WHAT IS NEEDED ->
Return the data in full, exactly as it was written.

◇ ◇ ◇ ◇

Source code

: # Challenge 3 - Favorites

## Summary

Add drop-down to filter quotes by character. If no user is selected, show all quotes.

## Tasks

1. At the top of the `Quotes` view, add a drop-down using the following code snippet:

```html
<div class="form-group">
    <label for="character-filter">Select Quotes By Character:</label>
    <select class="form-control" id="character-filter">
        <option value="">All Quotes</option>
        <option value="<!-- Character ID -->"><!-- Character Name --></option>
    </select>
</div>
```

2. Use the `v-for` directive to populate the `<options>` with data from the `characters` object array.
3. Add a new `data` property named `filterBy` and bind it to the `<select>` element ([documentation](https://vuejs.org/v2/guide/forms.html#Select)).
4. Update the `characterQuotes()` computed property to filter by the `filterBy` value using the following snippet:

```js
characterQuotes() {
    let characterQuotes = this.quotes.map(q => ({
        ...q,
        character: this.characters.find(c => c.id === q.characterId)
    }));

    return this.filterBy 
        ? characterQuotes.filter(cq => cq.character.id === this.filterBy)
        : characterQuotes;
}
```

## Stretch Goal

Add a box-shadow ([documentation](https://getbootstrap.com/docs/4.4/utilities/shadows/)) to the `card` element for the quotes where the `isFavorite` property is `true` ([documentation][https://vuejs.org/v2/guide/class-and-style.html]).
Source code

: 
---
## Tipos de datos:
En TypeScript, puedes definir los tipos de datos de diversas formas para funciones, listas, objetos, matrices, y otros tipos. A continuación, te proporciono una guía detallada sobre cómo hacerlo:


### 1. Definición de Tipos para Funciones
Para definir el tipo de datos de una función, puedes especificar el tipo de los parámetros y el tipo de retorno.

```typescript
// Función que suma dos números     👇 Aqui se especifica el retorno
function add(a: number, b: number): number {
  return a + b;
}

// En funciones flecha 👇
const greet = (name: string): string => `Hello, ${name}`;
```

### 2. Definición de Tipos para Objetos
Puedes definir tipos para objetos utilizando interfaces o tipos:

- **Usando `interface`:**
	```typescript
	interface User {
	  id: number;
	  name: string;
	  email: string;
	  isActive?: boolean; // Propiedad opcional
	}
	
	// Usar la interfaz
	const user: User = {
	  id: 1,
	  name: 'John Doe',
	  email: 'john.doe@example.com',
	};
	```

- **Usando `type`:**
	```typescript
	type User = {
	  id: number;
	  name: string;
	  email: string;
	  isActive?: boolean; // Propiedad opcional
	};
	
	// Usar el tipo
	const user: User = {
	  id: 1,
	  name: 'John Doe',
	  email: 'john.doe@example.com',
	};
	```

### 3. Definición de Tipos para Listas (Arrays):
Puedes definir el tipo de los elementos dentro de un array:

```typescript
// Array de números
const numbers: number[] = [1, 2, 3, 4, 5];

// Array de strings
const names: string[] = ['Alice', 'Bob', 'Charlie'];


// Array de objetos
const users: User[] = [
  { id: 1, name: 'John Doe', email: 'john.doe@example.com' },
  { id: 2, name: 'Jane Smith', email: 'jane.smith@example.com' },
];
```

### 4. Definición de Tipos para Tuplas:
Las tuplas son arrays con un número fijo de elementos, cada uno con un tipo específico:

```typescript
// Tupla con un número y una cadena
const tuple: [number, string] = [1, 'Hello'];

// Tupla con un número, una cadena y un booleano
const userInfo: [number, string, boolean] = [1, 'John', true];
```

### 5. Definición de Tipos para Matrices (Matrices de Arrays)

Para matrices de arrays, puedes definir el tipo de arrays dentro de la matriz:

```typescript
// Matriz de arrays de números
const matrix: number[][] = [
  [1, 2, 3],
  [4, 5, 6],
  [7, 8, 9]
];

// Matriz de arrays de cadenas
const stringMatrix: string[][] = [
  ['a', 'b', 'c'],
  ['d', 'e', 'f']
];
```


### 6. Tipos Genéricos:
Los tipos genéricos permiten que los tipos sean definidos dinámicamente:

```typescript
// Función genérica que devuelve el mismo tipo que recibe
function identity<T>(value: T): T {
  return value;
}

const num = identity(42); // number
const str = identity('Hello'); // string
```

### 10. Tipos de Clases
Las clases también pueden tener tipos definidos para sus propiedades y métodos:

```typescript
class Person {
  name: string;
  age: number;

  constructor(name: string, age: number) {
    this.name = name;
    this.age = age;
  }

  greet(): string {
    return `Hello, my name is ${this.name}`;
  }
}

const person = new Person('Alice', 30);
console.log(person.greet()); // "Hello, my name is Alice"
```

◇ ◇ ◇ ◇

SOLUTION ->
Source code

: # Challenge 3 - Favorites

## Summary

Add drop-down to filter quotes by character. If no user is selected, show all quotes.

## Tasks

1. At the top of the `Quotes` view, add a drop-down using the following code snippet:

```html
<div class="form-group">
    <label for="character-filter">Select Quotes By Character:</label>
    <select class="form-control" id="character-filter">
        <option value="">All Quotes</option>
        <option value="<!-- Character ID -->"><!-- Character Name --></option>
    </select>
</div>
```

2. Use the `v-for` directive to populate the `<options>` with data from the `characters` object array.
3. Add a new `data` property named `filterBy` and bind it to the `<select>` element ([documentation](https://vuejs.org/v2/guide/forms.html#Select)).
4. Update the `characterQuotes()` computed property to filter by the `filterBy` value using the following snippet:

```js
characterQuotes() {
    let characterQuotes = this.quotes.map(q => ({
        ...q,
        character: this.characters.find(c => c.id === q.characterId)
    }));

    return this.filterBy 
        ? characterQuotes.filter(cq => cq.character.id === this.filterBy)
        : characterQuotes;
}
```

## Stretch Goal

Add a box-shadow ([documentation](https://getbootstrap.com/docs/4.4/utilities/shadows/)) to the `card` element for the quotes where the `isFavorite` property is `true` ([documentation][https://vuejs.org/v2/guide/class-and-style.html]).
Source code

: 
---
## Tipos de datos:
En TypeScript, puedes definir los tipos de datos de diversas formas para funciones, listas, objetos, matrices, y otros tipos. A continuación, te proporciono una guía detallada sobre cómo hacerlo:


### 1. Definición de Tipos para Funciones
Para definir el tipo de datos de una función, puedes especificar el tipo de los parámetros y el tipo de retorno.

```typescript
// Función que suma dos números     👇 Aqui se especifica el retorno
function add(a: number, b: number): number {
  return a + b;
}

// En funciones flecha 👇
const greet = (name: string): string => `Hello, ${name}`;
```

### 2. Definición de Tipos para Objetos
Puedes definir tipos para objetos utilizando interfaces o tipos:

- **Usando `interface`:**
	```typescript
	interface User {
	  id: number;
	  name: string;
	  email: string;
	  isActive?: boolean; // Propiedad opcional
	}
	
	// Usar la interfaz
	const user: User = {
	  id: 1,
	  name: 'John Doe',
	  email: 'john.doe@example.com',
	};
	```

- **Usando `type`:**
	```typescript
	type User = {
	  id: number;
	  name: string;
	  email: string;
	  isActive?: boolean; // Propiedad opcional
	};
	
	// Usar el tipo
	const user: User = {
	  id: 1,
	  name: 'John Doe',
	  email: 'john.doe@example.com',
	};
	```

### 3. Definición de Tipos para Listas (Arrays):
Puedes definir el tipo de los elementos dentro de un array:

```typescript
// Array de números
const numbers: number[] = [1, 2, 3, 4, 5];

// Array de strings
const names: string[] = ['Alice', 'Bob', 'Charlie'];


// Array de objetos
const users: User[] = [
  { id: 1, name: 'John Doe', email: 'john.doe@example.com' },
  { id: 2, name: 'Jane Smith', email: 'jane.smith@example.com' },
];
```

### 4. Definición de Tipos para Tuplas:
Las tuplas son arrays con un número fijo de elementos, cada uno con un tipo específico:

```typescript
// Tupla con un número y una cadena
const tuple: [number, string] = [1, 'Hello'];

// Tupla con un número, una cadena y un booleano
const userInfo: [number, string, boolean] = [1, 'John', true];
```

### 5. Definición de Tipos para Matrices (Matrices de Arrays)

Para matrices de arrays, puedes definir el tipo de arrays dentro de la matriz:

```typescript
// Matriz de arrays de números
const matrix: number[][] = [
  [1, 2, 3],
  [4, 5, 6],
  [7, 8, 9]
];

// Matriz de arrays de cadenas
const stringMatrix: string[][] = [
  ['a', 'b', 'c'],
  ['d', 'e', 'f']
];
```


### 6. Tipos Genéricos:
Los tipos genéricos permiten que los tipos sean definidos dinámicamente:

```typescript
// Función genérica que devuelve el mismo tipo que recibe
function identity<T>(value: T): T {
  return value;
}

const num = identity(42); // number
const str = identity('Hello'); // string
```

### 10. Tipos de Clases
Las clases también pueden tener tipos definidos para sus propiedades y métodos:

```typescript
class Person {
  name: string;
  age: number;

  constructor(name: string, age: number) {
    this.name = name;
    this.age = age;
  }

  greet(): string {
    return `Hello, my name is ${this.name}`;
  }
}

const person = new Person('Alice', 30);
console.log(person.greet()); // "Hello, my name is Alice"
```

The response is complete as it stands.